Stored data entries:
⁂
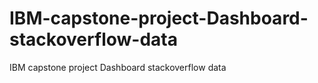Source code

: # IBM-capstone-project-Dashboard-stackoverflow-data
IBM capstone project Dashboard stackoverflow data
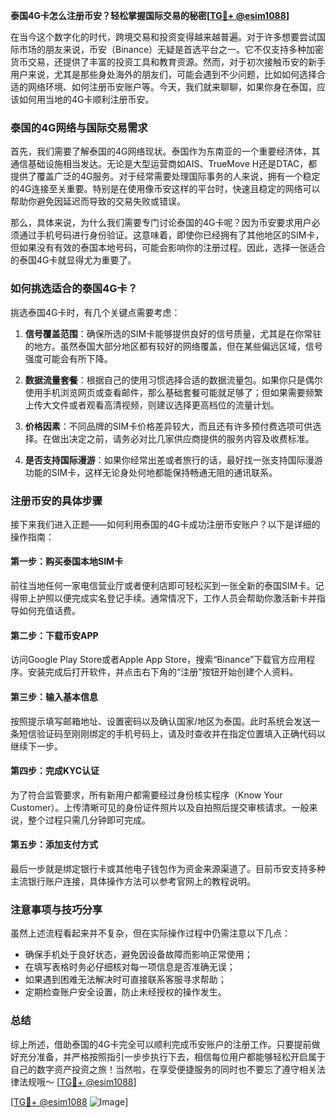 **泰国4G卡怎么注册币安？轻松掌握国际交易的秘密[[TG💪+ @esim1088](https://t.me/s/esim1088)]**

在当今这个数字化的时代，跨境交易和投资变得越来越普遍。对于许多想要尝试国际市场的朋友来说，币安（Binance）无疑是首选平台之一。它不仅支持多种加密货币交易，还提供了丰富的投资工具和教育资源。然而，对于初次接触币安的新手用户来说，尤其是那些身处海外的朋友们，可能会遇到不少问题，比如如何选择合适的网络环境、如何注册币安账户等。今天，我们就来聊聊，如果你身在泰国，应该如何用当地的4G卡顺利注册币安。

### 泰国的4G网络与国际交易需求

首先，我们需要了解泰国的4G网络现状。泰国作为东南亚的一个重要经济体，其通信基础设施相当发达。无论是大型运营商如AIS、TrueMove H还是DTAC，都提供了覆盖广泛的4G服务。对于经常需要处理国际事务的人来说，拥有一个稳定的4G连接至关重要。特别是在使用像币安这样的平台时，快速且稳定的网络可以帮助你避免因延迟而导致的交易失败或错误。

那么，具体来说，为什么我们需要专门讨论泰国的4G卡呢？因为币安要求用户必须通过手机号码进行身份验证。这意味着，即使你已经拥有了其他地区的SIM卡，但如果没有有效的泰国本地号码，可能会影响你的注册过程。因此，选择一张适合的泰国4G卡就显得尤为重要了。

### 如何挑选适合的泰国4G卡？

挑选泰国4G卡时，有几个关键点需要考虑：

1. **信号覆盖范围**：确保所选的SIM卡能够提供良好的信号质量，尤其是在你常驻的地方。虽然泰国大部分地区都有较好的网络覆盖，但在某些偏远区域，信号强度可能会有所下降。
   
2. **数据流量套餐**：根据自己的使用习惯选择合适的数据流量包。如果你只是偶尔使用手机浏览网页或查看邮件，那么基础套餐可能就足够了；但如果需要频繁上传大文件或者观看高清视频，则建议选择更高档位的流量计划。

3. **价格因素**：不同品牌的SIM卡价格差异较大，而且还有许多预付费选项可供选择。在做出决定之前，请务必对比几家供应商提供的服务内容及收费标准。

4. **是否支持国际漫游**：如果你经常出差或者旅行的话，最好找一张支持国际漫游功能的SIM卡，这样无论身处何地都能保持畅通无阻的通讯联系。

### 注册币安的具体步骤

接下来我们进入正题——如何利用泰国的4G卡成功注册币安账户？以下是详细的操作指南：

#### 第一步：购买泰国本地SIM卡
前往当地任何一家电信营业厅或者便利店即可轻松买到一张全新的泰国SIM卡。记得带上护照以便完成实名登记手续。通常情况下，工作人员会帮助你激活新卡并指导如何充值话费。

#### 第二步：下载币安APP
访问Google Play Store或者Apple App Store，搜索“Binance”下载官方应用程序。安装完成后打开软件，并点击右下角的“注册”按钮开始创建个人资料。

#### 第三步：输入基本信息
按照提示填写邮箱地址、设置密码以及确认国家/地区为泰国。此时系统会发送一条短信验证码至刚刚绑定的手机号码上，请及时查收并在指定位置填入正确代码以继续下一步。

#### 第四步：完成KYC认证
为了符合监管要求，所有新用户都需要经过身份核实程序（Know Your Customer）。上传清晰可见的身份证件照片以及自拍照后提交审核请求。一般来说，整个过程只需几分钟即可完成。

#### 第五步：添加支付方式
最后一步就是绑定银行卡或其他电子钱包作为资金来源渠道了。目前币安支持多种主流银行账户连接，具体操作方法可以参考官网上的教程说明。

### 注意事项与技巧分享

虽然上述流程看起来并不复杂，但在实际操作过程中仍需注意以下几点：

- 确保手机处于良好状态，避免因设备故障而影响正常使用；
- 在填写表格时务必仔细核对每一项信息是否准确无误；
- 如果遇到困难无法解决时可直接联系客服寻求帮助；
- 定期检查账户安全设置，防止未经授权的操作发生。

### 总结

综上所述，借助泰国的4G卡完全可以顺利完成币安账户的注册工作。只要提前做好充分准备，并严格按照指引一步步执行下去，相信每位用户都能够轻松开启属于自己的数字资产投资之旅！当然啦，在享受便捷服务的同时也不要忘了遵守相关法律法规哦～ [[TG💪+ @esim1088](https://t.me/s/esim1088)]

[[TG💪+ @esim1088](https://t.me/s/esim1088) ![Image](https://i.postimg.cc/4NQfJmqS/Snipaste-2025-05-13-00-14-12.png)]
⁂
• _Aim of the exercise_
Lines above that include the string "Dashboard" need to be copied.

• _Solved problem_
: # IBM-capstone-project-Dashboard-stackoverflow-data
IBM capstone project Dashboard stackoverflow data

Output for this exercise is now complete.